Sunday, 28 March 2010

  • It's all my fault...

         I’ve always blamed myself for my problems. Seeing knowingly guilty people point the finger at anything, everything, anyone and everyone that offers a plausible alternative to their own their own failures greatly upsets me. My problems stem from choices I’ve made in the past that were based either on impatience or naivety. Simply put, I am too quick to trust the wrong people, and when I do I live with it as if it’s no big deal, often as if I did it on purpose or with good intentions. Each of the hundreds of terrible decisions I’ve made over the years, however, are like fifty pound weights I carry on my back.
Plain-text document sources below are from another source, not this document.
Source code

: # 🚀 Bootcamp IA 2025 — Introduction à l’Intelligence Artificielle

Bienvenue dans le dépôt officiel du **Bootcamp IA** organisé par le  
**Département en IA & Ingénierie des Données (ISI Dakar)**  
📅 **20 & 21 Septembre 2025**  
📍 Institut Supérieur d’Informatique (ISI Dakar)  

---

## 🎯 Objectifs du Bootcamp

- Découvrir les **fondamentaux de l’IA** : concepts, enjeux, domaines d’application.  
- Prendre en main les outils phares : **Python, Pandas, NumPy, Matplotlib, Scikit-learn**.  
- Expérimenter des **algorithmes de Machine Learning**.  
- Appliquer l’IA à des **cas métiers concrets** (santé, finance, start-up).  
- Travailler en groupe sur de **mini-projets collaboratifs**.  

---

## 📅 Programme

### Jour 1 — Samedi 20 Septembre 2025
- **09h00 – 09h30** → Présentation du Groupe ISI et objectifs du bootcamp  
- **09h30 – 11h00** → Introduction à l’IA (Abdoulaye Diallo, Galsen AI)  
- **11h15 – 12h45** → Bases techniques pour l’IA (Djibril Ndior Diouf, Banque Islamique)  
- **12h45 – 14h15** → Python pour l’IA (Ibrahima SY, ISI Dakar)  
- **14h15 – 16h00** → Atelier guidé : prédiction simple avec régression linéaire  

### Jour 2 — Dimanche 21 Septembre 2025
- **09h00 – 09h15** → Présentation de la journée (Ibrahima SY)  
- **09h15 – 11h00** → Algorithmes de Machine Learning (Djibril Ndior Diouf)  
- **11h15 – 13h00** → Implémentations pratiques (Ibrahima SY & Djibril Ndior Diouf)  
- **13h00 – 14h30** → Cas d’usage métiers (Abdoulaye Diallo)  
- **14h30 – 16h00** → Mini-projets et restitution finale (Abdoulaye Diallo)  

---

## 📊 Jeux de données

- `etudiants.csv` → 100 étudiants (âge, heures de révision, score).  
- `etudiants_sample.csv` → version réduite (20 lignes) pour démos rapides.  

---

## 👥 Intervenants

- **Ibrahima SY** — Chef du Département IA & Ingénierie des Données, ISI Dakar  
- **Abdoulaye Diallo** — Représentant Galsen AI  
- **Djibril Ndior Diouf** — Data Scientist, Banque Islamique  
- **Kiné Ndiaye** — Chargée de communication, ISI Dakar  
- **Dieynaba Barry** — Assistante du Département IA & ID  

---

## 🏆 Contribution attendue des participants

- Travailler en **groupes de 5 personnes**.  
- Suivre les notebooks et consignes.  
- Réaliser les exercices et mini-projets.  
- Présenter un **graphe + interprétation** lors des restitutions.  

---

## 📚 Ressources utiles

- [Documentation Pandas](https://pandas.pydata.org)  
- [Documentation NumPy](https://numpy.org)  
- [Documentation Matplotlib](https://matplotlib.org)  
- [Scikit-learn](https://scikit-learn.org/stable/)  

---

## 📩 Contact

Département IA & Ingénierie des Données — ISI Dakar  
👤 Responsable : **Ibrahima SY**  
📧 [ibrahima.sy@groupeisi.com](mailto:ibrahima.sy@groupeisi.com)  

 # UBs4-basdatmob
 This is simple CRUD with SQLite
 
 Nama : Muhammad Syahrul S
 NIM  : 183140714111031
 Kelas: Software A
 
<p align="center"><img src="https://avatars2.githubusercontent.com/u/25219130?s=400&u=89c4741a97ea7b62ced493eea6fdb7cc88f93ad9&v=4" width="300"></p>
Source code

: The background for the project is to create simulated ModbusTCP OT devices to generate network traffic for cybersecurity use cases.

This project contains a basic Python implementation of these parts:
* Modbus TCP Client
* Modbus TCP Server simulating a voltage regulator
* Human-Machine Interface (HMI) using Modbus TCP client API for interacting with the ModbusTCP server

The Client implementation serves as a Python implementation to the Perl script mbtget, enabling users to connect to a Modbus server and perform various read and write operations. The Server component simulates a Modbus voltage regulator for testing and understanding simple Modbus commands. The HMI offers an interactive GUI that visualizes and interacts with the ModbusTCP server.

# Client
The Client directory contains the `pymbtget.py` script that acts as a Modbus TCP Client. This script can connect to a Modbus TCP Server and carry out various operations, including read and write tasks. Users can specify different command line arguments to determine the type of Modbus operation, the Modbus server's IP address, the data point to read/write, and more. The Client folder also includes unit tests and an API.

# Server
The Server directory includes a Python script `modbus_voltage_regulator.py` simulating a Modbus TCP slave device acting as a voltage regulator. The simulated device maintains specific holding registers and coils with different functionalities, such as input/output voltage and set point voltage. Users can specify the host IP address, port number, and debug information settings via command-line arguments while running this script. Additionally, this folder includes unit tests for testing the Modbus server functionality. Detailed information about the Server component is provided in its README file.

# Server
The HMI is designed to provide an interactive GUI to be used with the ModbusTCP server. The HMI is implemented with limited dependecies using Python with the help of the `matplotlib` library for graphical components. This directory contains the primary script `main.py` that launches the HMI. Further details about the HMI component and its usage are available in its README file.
The burden of this weight has driven me straight into the ground, but that hasn’t stopped me from adding to it. I need to dump the weight and remove myself from this pit of despair, but I’ve lived in it’s disgusting mire for so long I call it home. I’ve decorated the walls with excuses to make it livable, and I’ve shut myself out of the real world to avoid hearing people tell me I’m in a bad place. I don’t want to leave; this is my home, this is my life, and it always will be unless I make some painful but necessary changes starting now.

    Please continue to pray for me, I really need and sincerely appreciate your support. I’ve been on my knees begging the LORD for guidance since my last post, and let me assure you miracles have become of it.